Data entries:

--------------------

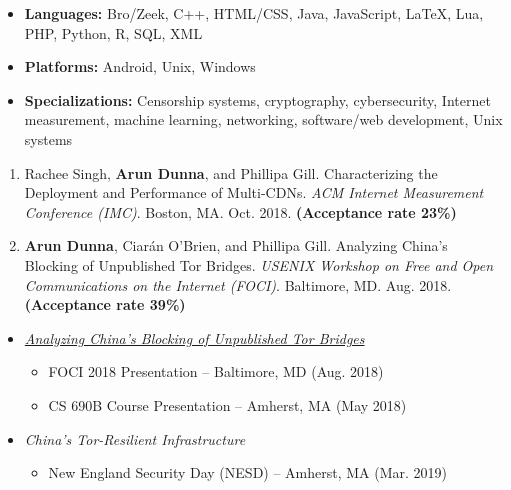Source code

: 
\begin{itemize}
  \item \textbf{Languages:} Bro/Zeek, C++, HTML/CSS, Java, JavaScript, LaTeX, Lua, PHP, Python, R, SQL, XML
  \item \textbf{Platforms:} Android, Unix, Windows
  \item \textbf{Specializations:} Censorship systems, cryptography, cybersecurity, Internet measurement, machine learning, networking, software/web development, Unix systems

\end{itemize}


\begin{enumerate}
 \item Rachee Singh, \textbf{Arun Dunna}, and Phillipa Gill. Characterizing the Deployment and Performance of Multi-CDNs. \textit{ACM Internet Measurement Conference (IMC)}. Boston, MA. Oct. 2018. \textbf{(Acceptance rate 23\%)}
 \item \textbf{Arun Dunna}, Ciar\'an O'Brien, and Phillipa Gill. Analyzing China's Blocking of Unpublished Tor Bridges. \textit{USENIX Workshop on Free and Open Communications on the Internet (FOCI)}. Baltimore, MD. Aug. 2018. \textbf{(Acceptance rate 39\%)}
\end{enumerate}

\newpage


\begin{itemize}
\item
    {\it \href{https://adunna.me/foci-2018-tor/}{Analyzing China's Blocking of Unpublished Tor Bridges}}
    \begin{itemize}
        \item FOCI 2018 Presentation -- Baltimore, MD (Aug. 2018)
        \item CS 690B Course Presentation -- Amherst, MA (May 2018)
    \end{itemize}

\end{itemize}


\begin{itemize}
\item
    {\it China's Tor-Resilient Infrastructure}
    \begin{itemize}
        \item New England Security Day (NESD) -- Amherst, MA (Mar. 2019)
    \end{itemize}

\end{itemize}

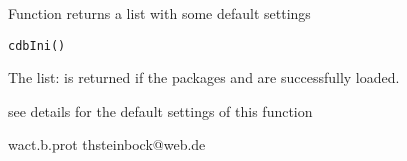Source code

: \begin{Description}\relax
Function returns a list with some default settings
\end{Description}
\begin{Usage}
\begin{verbatim}
cdbIni()
\end{verbatim}
\end{Usage}
\begin{Details}\relax
The list:
 is returned if the packages  and
 are successfully loaded.
\end{Details}
\begin{Value}
\begin{ldescription}
\item[\code{cdb}] see details for the default settings of this function

\end{ldescription}
\end{Value}
\begin{Author}\relax
wact.b.prot
thsteinbock@web.de
\end{Author}
\begin{Examples}
\end{Examples}


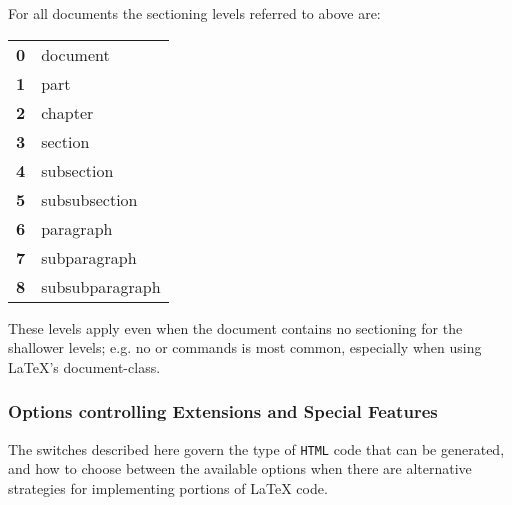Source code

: \goodbreak
{}\label{seclevels}%
\html{\\}\noindent
For all documents the sectioning levels referred to above are:\nobreak
\begin{center}
\begin{tabular}{ll}
\textbf{0} & document\\
\textbf{1} & part\\
\textbf{2} & chapter\\
\textbf{3} & section\\
\textbf{4} & subsection\\
\textbf{5} & subsubsection\\
\textbf{6} & paragraph\\
\textbf{7} & subparagraph\\
\textbf{8} & subsubparagraph
\end{tabular}
\end{center}
These levels apply even when the document contains no sectioning for
the shallower levels; e.g. no  or  commands is most common,
especially when using \LaTeX's  document-class.



\subsubsection{Options controlling Extensions and Special Features}
%
%
\html{\\}\noindent
The switches described here govern the type of \texttt{HTML} code that
can be generated, and how to choose between the available options
when there are alternative strategies for implementing portions of \LaTeX{} code.

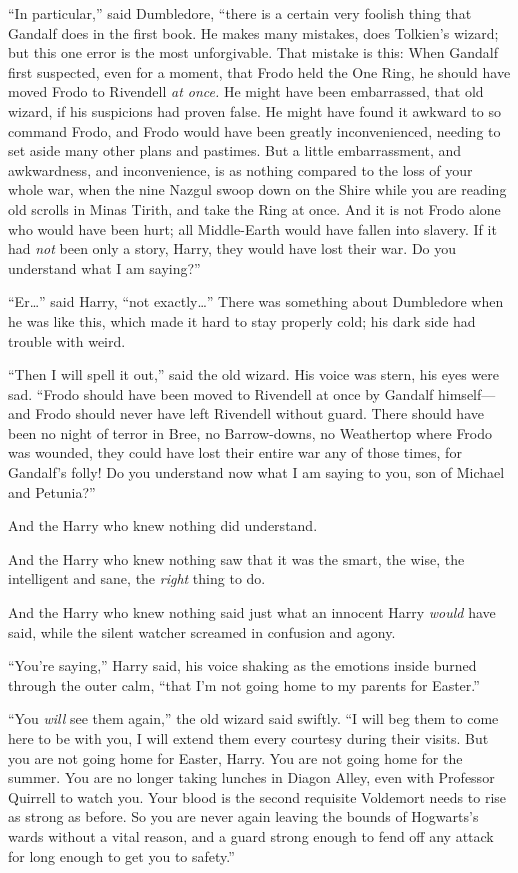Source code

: ``In particular,'' said Dumbledore, ``there is a certain very foolish
thing that Gandalf does in the first book. He makes many mistakes, does
Tolkien's wizard; but this one error is the most unforgivable. That
mistake is this: When Gandalf first suspected, even for a moment, that
Frodo held the One Ring, he should have moved Frodo to Rivendell
\emph{at once.} He might have been embarrassed, that old wizard, if his
suspicions had proven false. He might have found it awkward to so
command Frodo, and Frodo would have been greatly inconvenienced, needing
to set aside many other plans and pastimes. But a little embarrassment,
and awkwardness, and inconvenience, is as nothing compared to the loss
of your whole war, when the nine Nazgul swoop down on the Shire while
you are reading old scrolls in Minas Tirith, and take the Ring at once.
And it is not Frodo alone who would have been hurt; all Middle-Earth
would have fallen into slavery. If it had \emph{not} been only a story,
Harry, they would have lost their war. Do you understand what I am
saying?''

``Er\ldots{}'' said Harry, ``not exactly\ldots{}'' There was something
about Dumbledore when he was like this, which made it hard to stay
properly cold; his dark side had trouble with weird.

``Then I will spell it out,'' said the old wizard. His voice was stern,
his eyes were sad. ``Frodo should have been moved to Rivendell at once
by Gandalf himself---and Frodo should never have left Rivendell without
guard. There should have been no night of terror in Bree, no
Barrow-downs, no Weathertop where Frodo was wounded, they could have
lost their entire war any of those times, for Gandalf's folly! Do you
understand now what I am saying to you, son of Michael and Petunia?''

And the Harry who knew nothing did understand.

And the Harry who knew nothing saw that it was the smart, the wise, the
intelligent and sane, the \emph{right} thing to do.

And the Harry who knew nothing said just what an innocent Harry
\emph{would} have said, while the silent watcher screamed in confusion
and agony.

``You're saying,'' Harry said, his voice shaking as the emotions inside
burned through the outer calm, ``that I'm not going home to my parents
for Easter.''

``You \emph{will} see them again,'' the old wizard said swiftly. ``I
will beg them to come here to be with you, I will extend them every
courtesy during their visits. But you are not going home for Easter,
Harry. You are not going home for the summer. You are no longer taking
lunches in Diagon Alley, even with Professor Quirrell to watch you. Your
blood is the second requisite Voldemort needs to rise as strong as
before. So you are never again leaving the bounds of Hogwarts's wards
without a vital reason, and a guard strong enough to fend off any attack
for long enough to get you to safety.''

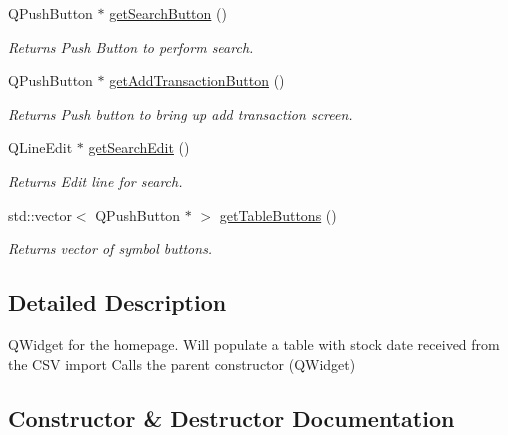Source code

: \begin{DoxyCompactItemize}
\mbox{\label{class_homepage_a59cc8028d2df743675cd66cdd7104fd3}} 
Q\+Push\+Button $\ast$ \mbox{\hyperlink{class_homepage_a59cc8028d2df743675cd66cdd7104fd3}{get\+Search\+Button}} ()
\begin{DoxyCompactList}\small\item\em Returns Push Button to perform search. \end{DoxyCompactList}\item 
\mbox{\label{class_homepage_a952d5e2adcae33b4b1e470b270c17a6f}} 
Q\+Push\+Button $\ast$ \mbox{\hyperlink{class_homepage_a952d5e2adcae33b4b1e470b270c17a6f}{get\+Add\+Transaction\+Button}} ()
\begin{DoxyCompactList}\small\item\em Returns Push button to bring up add transaction screen. \end{DoxyCompactList}\item 
\mbox{\label{class_homepage_a4cbb4d27b50063abbfe6fc321744f2fe}} 
Q\+Line\+Edit $\ast$ \mbox{\hyperlink{class_homepage_a4cbb4d27b50063abbfe6fc321744f2fe}{get\+Search\+Edit}} ()
\begin{DoxyCompactList}\small\item\em Returns Edit line for search. \end{DoxyCompactList}\item 
\mbox{\label{class_homepage_a89e57c716c6ab8c676ec89cd637e4d7b}} 
std\+::vector$<$ Q\+Push\+Button $\ast$ $>$ \mbox{\hyperlink{class_homepage_a89e57c716c6ab8c676ec89cd637e4d7b}{get\+Table\+Buttons}} ()
\begin{DoxyCompactList}\small\item\em Returns vector of symbol buttons. \end{DoxyCompactList}\end{DoxyCompactItemize}


\subsection{Detailed Description}
Q\+Widget for the homepage. Will populate a table with stock date received from the C\+SV import Calls the parent constructor (Q\+Widget) 

\subsection{Constructor \& Destructor Documentation}
\mbox{\label{class_homepage_a7fd9acfe5e1e29c3f00118315fabac53}}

--------------------

Collect the lines of the data that carry the word "lost".

Harry, they would have lost their war. Do you understand what I am
lost their entire war any of those times, for Gandalf's folly! Do you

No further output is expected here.